Majority of property investors positive and think now is a good time to buy, industry survey finds
Property investors are demonstrably more positive about real estate than a year ago, according to a new industry survey, despite having experienced the biggest price downturn in almost two decades.

With the nation’s property market’s recent recovery, a whopping 82 per cent of property investors believed that now was a good time to invest in residential property, the 2019 Property Investment Professionals of Australia Property Investor Sentiment Survey, released on Thursday, found. That figure was up from 77 per cent in 2018.

Three-quarters of investors surveyed did not vote for Labor in the May federal election because of the party’s proposed changes to negative gearing and capital gains tax.

“Labor lost the unlosable election,” the group’s chairman, Peter Koulizos, said. “Investors played a big role in who won in the last federal election. There was a lot of worry leading up to the election.

“The silver lining to property prices falling is you can buy undervalued property. But there was no silver lining to changes to capital gains tax and negative gearing.”
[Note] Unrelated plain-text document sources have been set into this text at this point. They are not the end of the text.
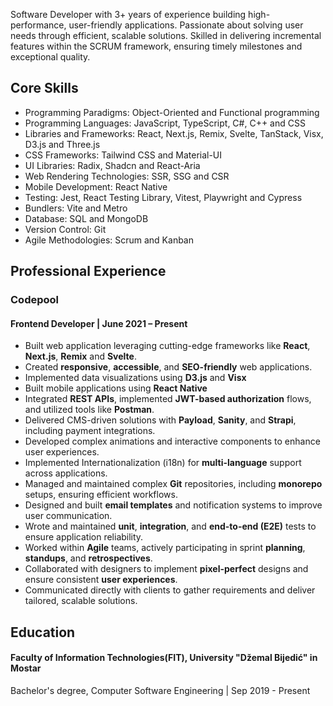 Software Developer with 3+ years of experience building high-performance, user-friendly applications. Passionate about solving user needs through efficient, scalable solutions. Skilled in delivering incremental features within the SCRUM framework, ensuring timely milestones and exceptional quality.

## Core Skills

- Programming Paradigms: Object-Oriented and Functional programming
- Programming Languages: JavaScript, TypeScript, C#, C++ and CSS
- Libraries and Frameworks: React, Next.js, Remix, Svelte, TanStack, Visx, D3.js and Three.js
- CSS Frameworks: Tailwind CSS and Material-UI
- UI Libraries: Radix, Shadcn and React-Aria
- Web Rendering Technologies: SSR, SSG and CSR
- Mobile Development: React Native
- Testing: Jest, React Testing Library, Vitest, Playwright and Cypress
- Bundlers: Vite and Metro
- Database: SQL and MongoDB
- Version Control: Git
- Agile Methodologies: Scrum and Kanban

## Professional Experience

### Codepool

#### Frontend Developer | June 2021 – Present

- Built web application leveraging cutting-edge frameworks like **React**, **Next.js**, **Remix** and **Svelte**.
- Created **responsive**, **accessible**, and **SEO-friendly** web applications.
- Implemented data visualizations using **D3.js** and **Visx**
- Built mobile applications using **React Native**
- Integrated **REST APIs**, implemented **JWT-based authorization** flows, and utilized tools like **Postman**.
- Delivered CMS-driven solutions with **Payload**, **Sanity**, and **Strapi**, including payment integrations.
- Developed complex animations and interactive components to enhance user experiences.
- Implemented Internationalization (i18n) for **multi-language** support across applications.
- Managed and maintained complex **Git** repositories, including **monorepo** setups, ensuring efficient workflows.
- Designed and built **email templates** and notification systems to improve user communication.
- Wrote and maintained **unit**, **integration**, and **end-to-end (E2E)** tests to ensure application reliability.
- Worked within **Agile** teams, actively participating in sprint **planning**, **standups**, and **retrospectives**.
- Collaborated with designers to implement **pixel-perfect** designs and ensure consistent **user experiences**.
- Communicated directly with clients to gather requirements and deliver tailored, scalable solutions.

## Education

#### Faculty of Information Technologies(FIT), University "Džemal Bijedić" in Mostar

Bachelor's degree, Computer Software Engineering | Sep 2019 - Present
One-quarter of investors were now unable to refinance an amount they were able to borrow before the banking royal commission. Nearly 60 per cent of property investors are considering non-bank lenders after the royal commission, the survey of 1200 investors and conducted in September found.
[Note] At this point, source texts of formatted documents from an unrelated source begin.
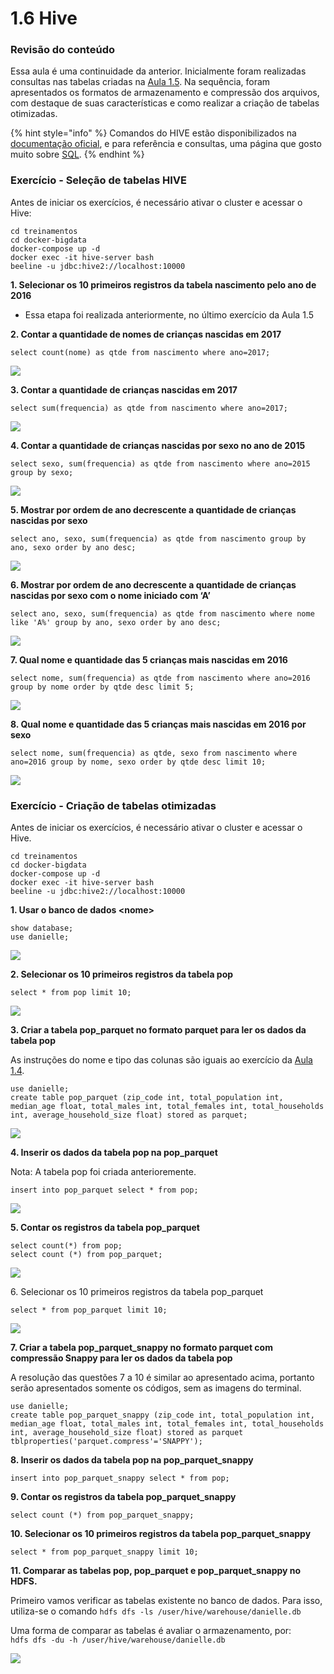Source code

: # 1.6 Hive

### Revisão do conteúdo

Essa aula é uma continuidade da anterior. Inicialmente foram realizadas consultas nas tabelas criadas na [Aula 1.5](1.5-hive.md#exercicio-criacao-de-tabela-particionada). Na sequência, foram apresentados os formatos de armazenamento e compressão dos arquivos, com destaque de suas características e como realizar a criação de tabelas otimizadas.&#x20;

{% hint style="info" %}
Comandos do HIVE estão disponibilizados na [documentação oficial](https://cwiki.apache.org/confluence/display/Hive/LanguageManual), e para referência e consultas, uma página que gosto muito sobre [SQL](https://www.1keydata.com/pt/sql/).
{% endhint %}

### Exercício - Seleção de tabelas HIVE

Antes de iniciar os exercícios, é necessário ativar o cluster e acessar o Hive:

`cd treinamentos` \
`cd docker-bigdata`\
`docker-compose up -d`\
`docker exec -it hive-server bash`\
`beeline -u jdbc:hive2://localhost:10000`

**1. Selecionar os 10 primeiros registros da tabela nascimento pelo ano de 2016**

* Essa etapa foi realizada anteriormente, no último exercício da Aula 1.5

**2. Contar a quantidade de nomes de crianças nascidas em 2017**

`select count(nome) as qtde from nascimento where ano=2017;`

![](../.gitbook/assets/m1\_aula6\_00.png)

**3. Contar a quantidade de crianças nascidas em 2017**

`select sum(frequencia) as qtde from nascimento where ano=2017;`

![](../.gitbook/assets/m1\_aula6\_01.png)

**4. Contar a quantidade de crianças nascidas por sexo no ano de 2015**

`select sexo, sum(frequencia) as qtde from nascimento where ano=2015 group by sexo;`

![](../.gitbook/assets/m1\_aula6\_02.png)

**5. Mostrar por ordem de ano decrescente a quantidade de crianças nascidas por sexo**

`select ano, sexo, sum(frequencia) as qtde from nascimento group by ano, sexo order by ano desc;`

![](../.gitbook/assets/m1\_aula6\_03.png)

**6. Mostrar por ordem de ano decrescente a quantidade de crianças nascidas por sexo com o nome iniciado com ‘A’**

`select ano, sexo, sum(frequencia) as qtde from nascimento where nome like 'A%' group by ano, sexo order by ano desc;`

![](../.gitbook/assets/m1\_aula6\_04.png)

**7. Qual nome e quantidade das 5 crianças mais nascidas em 2016**

`select nome, sum(frequencia) as qtde from nascimento where ano=2016 group by nome order by qtde desc limit 5;`

![](../.gitbook/assets/m1\_aula6\_05.png)

**8. Qual nome e quantidade das 5 crianças mais nascidas em 2016 por sexo**&#x20;

`select nome, sum(frequencia) as qtde, sexo from nascimento where ano=2016 group by nome, sexo order by qtde desc limit 10;`

![](../.gitbook/assets/m1\_aula6\_06.png)

### Exercício - Criação de tabelas otimizadas

Antes de iniciar os exercícios, é necessário ativar o cluster e acessar o Hive.

`cd treinamentos` \
`cd docker-bigdata`\
`docker-compose up -d`\
`docker exec -it hive-server bash`\
`beeline -u jdbc:hive2://localhost:10000`

**1. Usar o banco de dados \<nome>**

`show database;` \
`use danielle;`

![](../.gitbook/assets/m1\_aula6\_07.png)

**2. Selecionar os 10 primeiros registros da tabela pop**

`select * from pop limit 10;`

![](../.gitbook/assets/m1\_aula6\_08.png)

**3. Criar a tabela pop\_parquet no formato parquet para ler os dados da tabela pop**

As instruções do nome e tipo das colunas são iguais ao exercício da [Aula 1.4](1.4-hive.md).

`use danielle;`\
`create table pop_parquet (zip_code int, total_population int, median_age float, total_males int, total_females int, total_households int, average_household_size float) stored as parquet;`

![](../.gitbook/assets/m1\_aula6\_09.png)

**4. Inserir os dados da tabela pop na pop\_parquet**

Nota: A tabela pop foi criada anterioremente.

`insert into pop_parquet select * from pop;`

![](../.gitbook/assets/m1\_aula6\_10.png)

**5. Contar os registros da tabela pop\_parquet**

`select count(*) from pop;`\
`select count (*) from pop_parquet;`

![](../.gitbook/assets/m1\_aula6\_11.png)

6\. Selecionar os 10 primeiros registros da tabela pop\_parquet

`select * from pop_parquet limit 10;`

![](../.gitbook/assets/m1\_aula6\_12.png)

**7. Criar a tabela pop\_parquet\_snappy no formato parquet com compressão Snappy para ler os dados da tabela pop**

A resolução das questões 7 a 10 é similar ao apresentado acima, portanto serão apresentados somente os códigos, sem as imagens do terminal.

`use danielle;`\
`create table pop_parquet_snappy (zip_code int, total_population int, median_age float, total_males int, total_females int, total_households int, average_household_size float) stored as parquet tblproperties('parquet.compress'='SNAPPY');`

**8. Inserir os dados da tabela pop na pop\_parquet\_snappy**

`insert into pop_parquet_snappy select * from pop;`

**9. Contar os registros da tabela pop\_parquet\_snappy**

`select count (*) from pop_parquet_snappy;`

**10. Selecionar os 10 primeiros registros da tabela pop\_parquet\_snappy**

`select * from pop_parquet_snappy limit 10;`

**11. Comparar as tabelas pop, pop\_parquet e pop\_parquet\_snappy no HDFS.**

Primeiro vamos verificar as tabelas existente no banco de dados. Para isso, utiliza-se o comando `hdfs dfs -ls /user/hive/warehouse/danielle.db`

Uma forma de comparar as tabelas é avaliar o armazenamento, por:\
`hdfs dfs -du -h /user/hive/warehouse/danielle.db`

![](../.gitbook/assets/m1\_aula6\_13.png)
Mr Koulizos said investors had turned to non-bank lenders due to the negative publicity about banks as well as tightened lending conditions.

“At the end of the day, most investors simply want to borrow the money, and if they have to pay half a per cent more, it’s just a cost of doing business,” Mr Koulizos said.

The survey found the two main concerns for property investors were access to credit and Australia’s economic conditions, and not falling house prices.

About 78 per cent of investors said they would not put their investment plans on hold because of falling house prices. But the number of investors who bought property in the past 12 months was down to 34 per cent from 43 per cent last year.

Brisbane remained the favoured city in which to buy an investment property, with 44 per cent of investors choosing it over Melbourne (27 per cent) and Sydney (14 per cent).

“One of the main reasons is because Sydneysiders can’t afford to buy property in their own city, so they look north to Brisbane where it’s about half price,” Mr Koulizos said.

“If you can find yourself an undervalued property in an undervalued market, that’s where you can make quick money.”

Brisbane is set for the biggest rise in house prices of any capital city over the next three years, according to a BIS Oxford Economics report.

An overwhelming 93 per cent of investors wanted greater professional standards for people handing out property investment advice.

But Mr Koulizos was quick to point out the property market was not returning to boom times anytime soon, and anyone who suggested otherwise was not telling the truth.

“Unfortunately, there are property spruikers that are giving false hope to people then they put the hard sell on them,” he said. “Generally, they’re selling off-the-plan apartments and new land and house packages.

“There is no boom on the horizon, and one of the telltale signs is if the Reserve Bank dropped interest rates again. It would be because the economy and the property market is not doing well.

“Otherwise, they would be thinking of raising interest rates.”